Un jour de vacances chez
ma grand-mère, avec ma mère et ma tante, je crois que ma sœur
n'était pas là, l'une d'entre elle m'a dit une chose que je n'ai
jamais oubliée. Je crois que c'était ma mère, appuyée assez vite
par des « ah oui », et des « ah oui oui »

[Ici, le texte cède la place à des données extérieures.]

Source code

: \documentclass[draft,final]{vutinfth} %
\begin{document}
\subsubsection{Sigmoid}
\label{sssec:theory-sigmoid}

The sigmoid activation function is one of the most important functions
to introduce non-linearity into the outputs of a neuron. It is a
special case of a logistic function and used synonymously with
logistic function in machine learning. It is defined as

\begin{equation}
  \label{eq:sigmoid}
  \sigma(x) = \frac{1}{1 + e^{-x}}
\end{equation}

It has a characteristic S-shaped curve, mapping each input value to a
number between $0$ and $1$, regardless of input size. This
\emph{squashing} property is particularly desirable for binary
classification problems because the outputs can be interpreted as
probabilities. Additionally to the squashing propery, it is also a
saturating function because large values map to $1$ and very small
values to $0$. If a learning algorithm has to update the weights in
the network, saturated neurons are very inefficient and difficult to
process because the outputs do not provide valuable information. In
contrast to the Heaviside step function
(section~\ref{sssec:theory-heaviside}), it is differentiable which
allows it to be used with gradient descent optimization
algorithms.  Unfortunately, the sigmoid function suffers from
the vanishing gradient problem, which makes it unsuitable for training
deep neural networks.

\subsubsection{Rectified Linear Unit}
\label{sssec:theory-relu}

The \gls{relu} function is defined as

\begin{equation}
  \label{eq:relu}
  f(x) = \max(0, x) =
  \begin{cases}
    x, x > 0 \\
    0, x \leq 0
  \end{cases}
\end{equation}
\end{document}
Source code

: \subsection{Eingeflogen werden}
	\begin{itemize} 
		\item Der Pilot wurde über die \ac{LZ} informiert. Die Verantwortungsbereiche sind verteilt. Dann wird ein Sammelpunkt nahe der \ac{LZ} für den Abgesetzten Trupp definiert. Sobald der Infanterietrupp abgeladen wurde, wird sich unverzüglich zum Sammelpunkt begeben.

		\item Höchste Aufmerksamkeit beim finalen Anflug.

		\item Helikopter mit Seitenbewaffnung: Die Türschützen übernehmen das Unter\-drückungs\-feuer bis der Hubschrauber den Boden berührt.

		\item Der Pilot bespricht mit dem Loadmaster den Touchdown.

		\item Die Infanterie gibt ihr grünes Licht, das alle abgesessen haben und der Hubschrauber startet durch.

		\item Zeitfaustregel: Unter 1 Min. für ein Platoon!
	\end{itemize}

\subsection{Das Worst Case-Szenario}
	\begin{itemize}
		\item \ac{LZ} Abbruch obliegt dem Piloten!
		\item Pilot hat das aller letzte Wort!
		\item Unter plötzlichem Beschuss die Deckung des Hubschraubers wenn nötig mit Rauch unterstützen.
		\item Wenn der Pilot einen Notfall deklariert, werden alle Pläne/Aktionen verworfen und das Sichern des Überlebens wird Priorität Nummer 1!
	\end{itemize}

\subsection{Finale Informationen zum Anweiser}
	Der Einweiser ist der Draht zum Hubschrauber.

venant de ma grand-mère et de ma tante. On épluchait des patates,
j'étais assez jeune, il me semble que je n'avais pas encore de
seins, ou tout juste. Ma mère m'a raconté qu'à l'époque -et dans
son « à l'époque » il y avait du « jadis »,
du « autrefois »- on demandait à une femme d'éplucher
un kilo de patates avec un couteau de cuisine avant de la marier
(maintenant que j'y pense « l'époque » devait se situer
entre l'invention du couteau de cuisine et celle de
l'épluche-légume). Si elle prenait trop de chair sur la patate en
enlevant la peau, elle était dépensière et peu fiable. Si elle
dépeçait minutieusement la pomme de terre en lambeaux de peau fins
comme du papier bible, elle était pingre. Dans les deux cas, les
hommes n'avaient pas envie de l'épouser. Enfin c'est la conclusion
que j'en ai tiré.
La femme parfaite se
situe donc au juste milieu, celle qui enlève assez de chair, qui
sait dépenser ses sous (et offrir son corps ? Ça, c’est moi,
avec le temps, qui ai agrémenté mon souvenir) avec générosité
mais pas aveuglément (comme une traînée?). La femme à qui un peu
de chair ne fait pas peur, qui ne cache pas sa joie ni sa maîtrise
de la juste mesure en toute chose. Qui voudrait d'une femme brouillon
et sans discernement, sans amour-propre ? Parce que oui, si on
file ma métaphore, on arrive sur l'amour-propre, l'honneur, la
grandeur d'âme. Et qui voudrait d'une femme qui compte, qui tire la
gueule (parce que si elle compte, elle tire la gueule), d'une femme
frigide ?
A chaque fois que
j'épluche un putain de légume, j'y pense. Un légume ou un fruit,
d'ailleurs. La plupart du temps, j'utilise un épluche-légume alors
le pire est évité, mais il m'arrive d'utiliser un couteau parce que
l'épluche-légume n'est pas idéal pour tout. Et dans ces
moments-là, je flippe. Je regarde l'épaisseur de mes épluchures.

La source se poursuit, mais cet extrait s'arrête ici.